Segment Open
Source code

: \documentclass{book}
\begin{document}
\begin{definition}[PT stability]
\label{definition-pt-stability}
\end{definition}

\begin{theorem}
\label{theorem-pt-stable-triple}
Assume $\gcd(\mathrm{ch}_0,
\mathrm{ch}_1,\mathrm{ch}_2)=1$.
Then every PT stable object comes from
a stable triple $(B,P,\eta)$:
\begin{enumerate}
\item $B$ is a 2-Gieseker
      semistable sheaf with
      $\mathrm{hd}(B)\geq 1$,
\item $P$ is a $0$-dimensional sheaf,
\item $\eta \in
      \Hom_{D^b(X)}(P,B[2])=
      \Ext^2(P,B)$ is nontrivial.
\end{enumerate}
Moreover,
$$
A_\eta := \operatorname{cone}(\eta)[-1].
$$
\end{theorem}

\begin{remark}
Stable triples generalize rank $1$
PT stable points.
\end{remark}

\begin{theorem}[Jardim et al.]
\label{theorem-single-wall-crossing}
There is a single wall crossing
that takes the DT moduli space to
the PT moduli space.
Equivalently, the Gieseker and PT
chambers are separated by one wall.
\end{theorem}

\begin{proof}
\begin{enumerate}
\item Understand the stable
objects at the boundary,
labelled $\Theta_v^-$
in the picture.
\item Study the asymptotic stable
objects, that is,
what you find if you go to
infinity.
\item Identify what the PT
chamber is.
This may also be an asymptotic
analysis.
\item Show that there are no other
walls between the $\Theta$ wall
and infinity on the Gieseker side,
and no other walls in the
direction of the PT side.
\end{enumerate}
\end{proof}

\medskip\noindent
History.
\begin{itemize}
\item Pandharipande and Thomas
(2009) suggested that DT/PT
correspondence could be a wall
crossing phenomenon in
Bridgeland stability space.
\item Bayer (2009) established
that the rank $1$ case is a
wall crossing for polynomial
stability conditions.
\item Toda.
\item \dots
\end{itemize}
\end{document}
Segment Closed
Segment Open
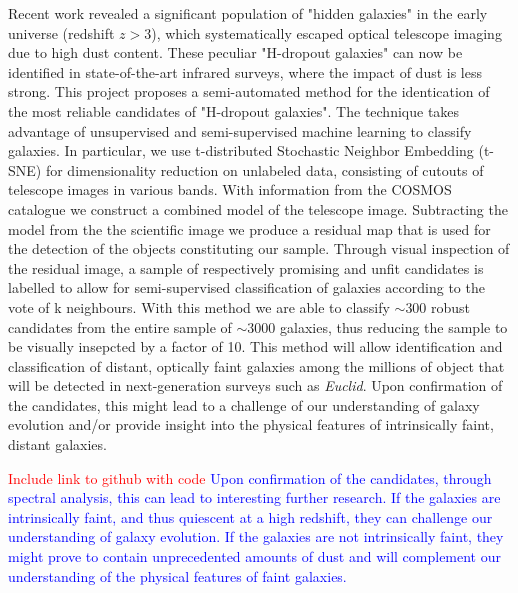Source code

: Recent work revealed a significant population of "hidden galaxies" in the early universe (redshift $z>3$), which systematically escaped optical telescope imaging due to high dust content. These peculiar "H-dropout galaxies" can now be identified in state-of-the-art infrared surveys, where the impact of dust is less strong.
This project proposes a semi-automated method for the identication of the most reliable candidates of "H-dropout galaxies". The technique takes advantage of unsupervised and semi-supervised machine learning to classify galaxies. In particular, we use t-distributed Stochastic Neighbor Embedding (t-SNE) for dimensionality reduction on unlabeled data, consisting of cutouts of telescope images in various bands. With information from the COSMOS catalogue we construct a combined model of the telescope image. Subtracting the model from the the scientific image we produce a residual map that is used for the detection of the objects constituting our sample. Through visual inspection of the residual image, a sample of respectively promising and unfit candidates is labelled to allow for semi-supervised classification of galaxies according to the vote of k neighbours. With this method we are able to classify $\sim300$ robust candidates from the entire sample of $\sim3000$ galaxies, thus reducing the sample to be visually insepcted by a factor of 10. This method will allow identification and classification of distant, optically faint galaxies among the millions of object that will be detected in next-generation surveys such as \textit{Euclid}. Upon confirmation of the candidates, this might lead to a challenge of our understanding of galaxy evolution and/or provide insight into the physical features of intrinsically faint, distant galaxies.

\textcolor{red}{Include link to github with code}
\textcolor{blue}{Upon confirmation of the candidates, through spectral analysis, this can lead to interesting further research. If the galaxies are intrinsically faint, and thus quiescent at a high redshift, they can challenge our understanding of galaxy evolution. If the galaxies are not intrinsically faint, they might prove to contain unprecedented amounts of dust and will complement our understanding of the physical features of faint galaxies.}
Segment Closed
Segment Open
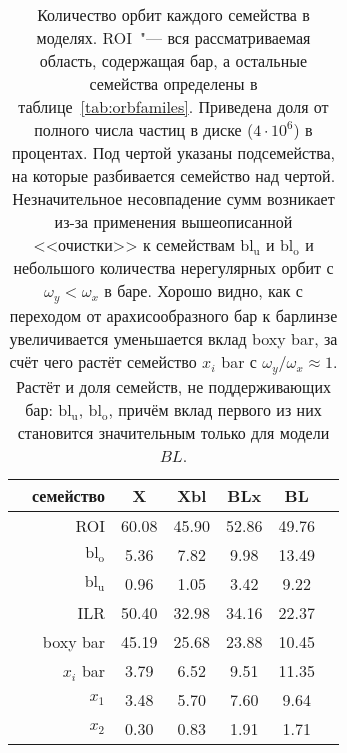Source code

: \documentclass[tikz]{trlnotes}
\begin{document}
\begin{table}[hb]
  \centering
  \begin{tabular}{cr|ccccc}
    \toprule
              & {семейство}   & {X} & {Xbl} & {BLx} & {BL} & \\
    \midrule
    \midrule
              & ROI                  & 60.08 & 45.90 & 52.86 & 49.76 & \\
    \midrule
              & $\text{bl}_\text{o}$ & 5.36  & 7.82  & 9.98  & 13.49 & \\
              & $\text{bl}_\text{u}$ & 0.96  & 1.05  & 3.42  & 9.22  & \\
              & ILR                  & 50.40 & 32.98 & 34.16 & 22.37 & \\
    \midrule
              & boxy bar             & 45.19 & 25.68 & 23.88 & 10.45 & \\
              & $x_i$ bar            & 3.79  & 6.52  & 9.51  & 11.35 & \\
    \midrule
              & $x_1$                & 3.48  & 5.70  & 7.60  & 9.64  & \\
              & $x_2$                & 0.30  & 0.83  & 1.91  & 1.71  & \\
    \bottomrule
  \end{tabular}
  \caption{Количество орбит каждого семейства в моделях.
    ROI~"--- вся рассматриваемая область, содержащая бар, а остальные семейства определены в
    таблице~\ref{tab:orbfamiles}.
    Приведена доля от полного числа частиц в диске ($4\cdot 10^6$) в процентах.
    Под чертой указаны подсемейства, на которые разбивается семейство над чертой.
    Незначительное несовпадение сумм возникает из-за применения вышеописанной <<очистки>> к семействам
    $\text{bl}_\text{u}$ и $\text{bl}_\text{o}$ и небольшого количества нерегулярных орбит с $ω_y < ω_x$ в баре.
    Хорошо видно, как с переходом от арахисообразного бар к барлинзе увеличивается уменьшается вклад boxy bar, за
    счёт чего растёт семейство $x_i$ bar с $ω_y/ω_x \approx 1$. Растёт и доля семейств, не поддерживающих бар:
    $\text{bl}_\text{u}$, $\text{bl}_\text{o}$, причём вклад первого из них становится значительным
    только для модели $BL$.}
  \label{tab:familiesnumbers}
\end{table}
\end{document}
Segment Closed
- **Prompt**
Each line of the entries above that contains "вклад" is to be copied.

- **Written response**
    Хорошо видно, как с переходом от арахисообразного бар к барлинзе увеличивается уменьшается вклад boxy bar, за
    $\text{bl}_\text{u}$, $\text{bl}_\text{o}$, причём вклад первого из них становится значительным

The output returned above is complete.